Pasear con cierto ritmo. Con una lentitud moderada dispuesta a recibir lo que el paisaje tiene para dar, mientras el pensamiento se destila en memorias, ideas y obsesiones, o sencillamente se queda suspendido en una amable pereza. Pasear es de alguna manera hacer propio el tiempo. Caminar es también a veces una forma de escribir. La escritura que surge en medio o a partir de los paseos, aquella que narra los desplazamientos, tiene la virtud de producir una simultaneidad, pues la lectura realizada a esta clase de escrituras ocurre también sobre la marcha. Mientras se lee, de alguna manera también se pasea con el escritor.

Robert Walser publica El Paseo (Der Spaziergang en el original alemán) en 1917. El libro inicia así: “Declaro que una hermosa mañana, ya no sé exactamente a qué hora como me vino en gana dar un paseo, me planté el sombrero en la cabeza, abandoné el cuarto de los escritos o de los espíritus y bajé para salir a buen paso a la calle.” Cuando el poeta –presumiblemente el mismo Walser– va caminado por las calles amplias sobre las que se posa un sol liviano y alegre, se tiene la sensación de que la marcha es la que pone en movimiento el mundo y le otorga al paisaje su tercera y cuarta dimensión. El paseo va revelando los matices del alma no sólo de aquél que reflexiona mientras camina sino también de los personajes que el paseante encuentra mientras se desplaza afablemente, casi flotando sobre el espacio.
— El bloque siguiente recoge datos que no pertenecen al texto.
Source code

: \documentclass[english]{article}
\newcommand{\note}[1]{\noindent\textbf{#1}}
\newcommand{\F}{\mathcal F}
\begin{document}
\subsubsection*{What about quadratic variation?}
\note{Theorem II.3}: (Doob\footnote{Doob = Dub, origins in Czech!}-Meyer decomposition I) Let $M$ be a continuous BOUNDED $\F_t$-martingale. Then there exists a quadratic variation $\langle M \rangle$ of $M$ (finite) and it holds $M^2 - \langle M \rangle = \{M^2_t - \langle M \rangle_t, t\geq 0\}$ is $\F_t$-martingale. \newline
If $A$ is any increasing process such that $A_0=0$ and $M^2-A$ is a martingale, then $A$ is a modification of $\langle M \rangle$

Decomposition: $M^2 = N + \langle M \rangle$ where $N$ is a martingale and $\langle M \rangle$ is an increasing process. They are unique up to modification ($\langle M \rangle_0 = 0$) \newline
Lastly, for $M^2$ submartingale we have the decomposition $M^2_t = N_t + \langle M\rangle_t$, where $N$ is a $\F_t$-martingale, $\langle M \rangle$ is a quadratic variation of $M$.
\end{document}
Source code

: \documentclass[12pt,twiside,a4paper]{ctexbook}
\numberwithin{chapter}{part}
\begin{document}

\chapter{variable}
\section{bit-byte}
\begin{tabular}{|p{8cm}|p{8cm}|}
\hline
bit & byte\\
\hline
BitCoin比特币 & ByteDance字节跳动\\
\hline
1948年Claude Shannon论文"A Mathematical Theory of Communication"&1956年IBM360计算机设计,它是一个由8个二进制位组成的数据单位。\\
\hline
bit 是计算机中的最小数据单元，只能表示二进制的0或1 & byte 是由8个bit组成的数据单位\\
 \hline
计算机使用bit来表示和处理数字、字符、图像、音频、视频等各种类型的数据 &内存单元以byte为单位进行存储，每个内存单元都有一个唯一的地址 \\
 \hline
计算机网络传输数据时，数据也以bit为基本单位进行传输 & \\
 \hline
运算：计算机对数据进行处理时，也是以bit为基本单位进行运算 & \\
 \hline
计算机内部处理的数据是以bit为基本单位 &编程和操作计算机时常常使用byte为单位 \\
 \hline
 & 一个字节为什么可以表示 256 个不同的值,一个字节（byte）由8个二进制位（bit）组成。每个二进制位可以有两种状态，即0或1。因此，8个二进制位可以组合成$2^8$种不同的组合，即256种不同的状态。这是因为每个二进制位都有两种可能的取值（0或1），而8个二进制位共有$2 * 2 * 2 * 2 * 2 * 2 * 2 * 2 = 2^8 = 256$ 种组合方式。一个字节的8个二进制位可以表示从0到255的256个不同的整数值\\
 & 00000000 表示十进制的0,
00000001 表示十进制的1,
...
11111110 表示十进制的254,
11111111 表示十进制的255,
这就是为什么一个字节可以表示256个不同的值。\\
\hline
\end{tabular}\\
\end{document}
El paseo de Robert Walser no se ha detenido, sus huellas han dejado libros y semblanzas…

G.W. Sebald escribe un breve pero bello homenaje titulado El paseante solitario, allí el autor de Austerlitz gravita alrededor de la figura de Walser inquietado por los cambios dramáticos que presentan algunas fotografías del escritor en diferentes periodos de su vida. En todo caso es como si la presencia del escritor se hubiera alzado sobre su literatura y generado una sombra, no en un sentido de oscurecimiento, sino precisamente la sombra de un caminante, aquella que le acompaña y se mueve a su alrededor según la luz y la hora. En otro momento de su libro Sebald habla de un texto de Walser sobre las cenizas y lo cita: “¿Se puede ser mas inconsciente, más débil y más insignificante que la ceniza? Pon tu pie sobre la ceniza y apenas notarás que has pisado algo”. Quizás –y aquí me animo a errar unos pasos más lejos– precisamente ese no sentir nada, esa suavidad de la ceniza, también se puede percibir no sólo como dice Sebald: “para escenificar su auto cremación y lo que queda cuando el fuego se ha extinguido”, sino como la levedad de Walser que se pasea como figura y escritura a través del tiempo.
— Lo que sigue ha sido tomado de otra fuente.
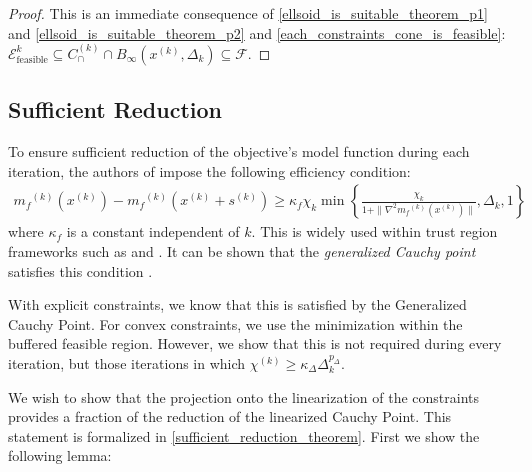 \documentclass{article}
\theoremstyle{case}
\numberwithin{theorem}{subsection}
\newcommand{\capcones}{{C^{(k)}_{\cap}}}
\newcommand{\chik}{{\chi^{(k)}}}
\newcommand{\dk}{\Delta_k}
\newcommand{\dmax}{\Delta_{\textrm{max}}}
\newcommand{\feasible}{{\mathcal F}}
\newcommand{\mfk}{{{m}_f}^{(k)}}
\newcommand{\naturals}{\mathbb N}
\newcommand{\sk}{{{s}^{(k)}}}
\newcommand{\tr}{{ B_{\infty}\left(\xk, \dk\right) }}
\newcommand{\unshiftedellipsoid}{{\mathcal E^k_{\textrm{feasible}}}}
\newcommand{\xk}{{x^{(k)}}}
\begin{document}
\begin{proof}
This is an immediate consequence of \cref{ellsoid_is_suitable_theorem_p1} and \cref{ellsoid_is_suitable_theorem_p2} and \cref{each_constraints_cone_is_feasible}:
$\unshiftedellipsoid \subseteq \capcones \cap \tr \subseteq \feasible$.
\end{proof}






\subsection{Sufficient Reduction}
\label{sufficient_reduction_section}

To ensure sufficient reduction of the objective's model function during each iteration, the authors of \cite{Conejo:2013:GCT:2620806.2621814} impose the following efficiency condition:
\begin{align}
\label{efficiency}
\mfk(\xk) - \mfk(\xk + \sk) \ge \kappa_f \chi_k \min\left\{ \frac{\chi_k}{1+\|\nabla^2 \mfk(\xk)\|}, \dk, 1 \right\}
\end{align}
where $\kappa_f$ is a constant independent of $k$.
This is widely used within trust region frameworks such as \cite{Conejo:2013:GCT:2620806.2621814} and \cite{Conn:2000:TM:357813}.
It can be shown that the \emph{generalized Cauchy point} satisfies this condition \cite{Conn:2000:TM:357813}.



With explicit constraints, we know that this is satisfied by the Generalized Cauchy Point.
For convex constraints, we use the minimization within the buffered feasible region.
However, we show that this is not required during every iteration, but those iterations in which $\chik \ge \kappa_{\Delta}\dk^{p_{\Delta}}$.


We wish to show that the projection onto the linearization of the constraints provides a fraction of the reduction of the linearized Cauchy Point.
This statement is formalized in \cref{sufficient_reduction_theorem}.
First we show the following lemma:
\end{document}
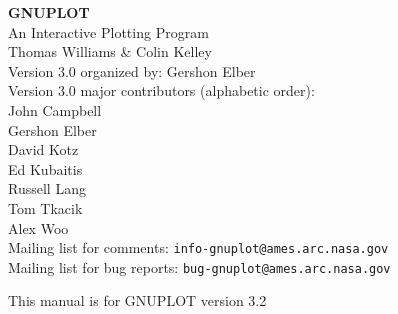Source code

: %
%
\setlength{\textwidth}{6.25in}
\setlength{\oddsidemargin}{0.5cm}
\setlength{\topmargin}{-0.5in}
\setlength{\textheight}{9in}
\setlength{\parskip}{1ex}
\setlength{\parindent}{0pt}
\adjustarticle


\pagestyle{empty}
   \rule{0in}{3in}
   \begin{center}
   {\huge\bf GNUPLOT}\\
   \vspace{3ex}
   {\Large An Interactive Plotting Program}\\
   \vspace{2ex}
   \large
   Thomas Williams \& Colin Kelley\\
   \vspace{2ex}
   Version 3.0 organized by: Gershon Elber \\
   Version 3.0 major contributors (alphabetic order):\\
  John Campbell\\
  Gershon Elber\\
  David Kotz\\
  Ed Kubaitis\\
  Russell Lang\\
  Tom Tkacik\\
  Alex Woo\\

   \vspace{3ex}
   Mailing list for comments: \verb+info-gnuplot@ames.arc.nasa.gov+\\
   Mailing list for bug reports: \verb+bug-gnuplot@ames.arc.nasa.gov+

   \vfill
   {\small This manual is for GNUPLOT version 3.2}

   \end{center}
\newpage

\tableofcontents
\newpage

\setcounter{page}{1}
\pagestyle{myheadings}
Años atrás, en 1936, Carl Seelig inició una serie de visitas y paseos con Robert Walser que se extendieron a lo largo de 20 años. Con las notas de sus encuentros Seelig escribió Paseos con Robert Walser. Durante todo este tiempo Walser vivió en un asilo psiquiátrico que no quiso abandonar jamás. (Hecho que suscita un parentesco llamativo con La Montaña Mágica ya que recuerda la estadía de Hans Castorp en el sanatorio y sus paseos matinales por el territorio de “los de allá arriba”.) Al igual que Sebald, Seelig repara constantemente en la imagen de Walser, en su deterioro que sugiere no tanto una indigencia como una separación voluntaria de un mundo al que ya no pertenece. “Como de costumbre Robert lleva el paraguas; su sombrero está cada vez más ajado, la cinta hecha jirones. Pero no quiere comprarse algo nuevo. Lo nuevo le repugna.” En la navidad de 1956 Robert Walser muere mientras pasea sobre la nieve esperando la visita de su amigo...
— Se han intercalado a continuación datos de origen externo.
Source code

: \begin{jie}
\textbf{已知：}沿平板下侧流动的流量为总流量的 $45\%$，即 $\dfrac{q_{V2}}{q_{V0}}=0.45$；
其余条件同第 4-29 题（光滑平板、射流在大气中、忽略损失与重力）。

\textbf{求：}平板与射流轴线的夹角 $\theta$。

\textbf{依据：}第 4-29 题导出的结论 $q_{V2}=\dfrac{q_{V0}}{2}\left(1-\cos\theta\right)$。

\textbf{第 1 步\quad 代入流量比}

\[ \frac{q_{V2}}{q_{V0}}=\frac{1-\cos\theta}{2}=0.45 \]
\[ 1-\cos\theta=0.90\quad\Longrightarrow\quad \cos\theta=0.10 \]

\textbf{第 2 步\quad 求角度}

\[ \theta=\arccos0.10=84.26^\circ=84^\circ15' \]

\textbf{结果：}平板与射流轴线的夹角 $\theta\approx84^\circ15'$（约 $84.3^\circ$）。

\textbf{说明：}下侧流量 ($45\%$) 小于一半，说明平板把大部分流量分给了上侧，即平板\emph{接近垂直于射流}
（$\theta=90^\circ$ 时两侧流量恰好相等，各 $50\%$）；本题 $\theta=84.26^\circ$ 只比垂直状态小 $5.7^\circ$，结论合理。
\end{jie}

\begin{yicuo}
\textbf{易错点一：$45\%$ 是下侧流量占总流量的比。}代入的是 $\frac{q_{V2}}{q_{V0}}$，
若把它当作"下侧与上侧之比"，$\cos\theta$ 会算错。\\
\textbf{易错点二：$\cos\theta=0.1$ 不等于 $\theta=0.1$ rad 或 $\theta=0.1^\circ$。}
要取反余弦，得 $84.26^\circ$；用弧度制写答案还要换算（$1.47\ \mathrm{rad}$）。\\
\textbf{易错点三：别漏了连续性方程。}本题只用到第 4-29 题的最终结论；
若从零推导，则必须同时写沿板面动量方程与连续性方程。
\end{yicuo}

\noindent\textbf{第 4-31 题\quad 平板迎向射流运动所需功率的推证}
La figura de Walser es en cierto modo un enigma. No es que uno llegué a Walser; es Walser quien en su paseo interminable se presenta. Al leerlo es posible sentirse parte de los personajes que él ve y describe, surge además el deseo de acompañar aunque sea brevemente al caminante. De allí tal vez el encanto que produjo no solo en Seelig y Sebald sino también en Canetti, Kafka, Magris, Thomas Mann…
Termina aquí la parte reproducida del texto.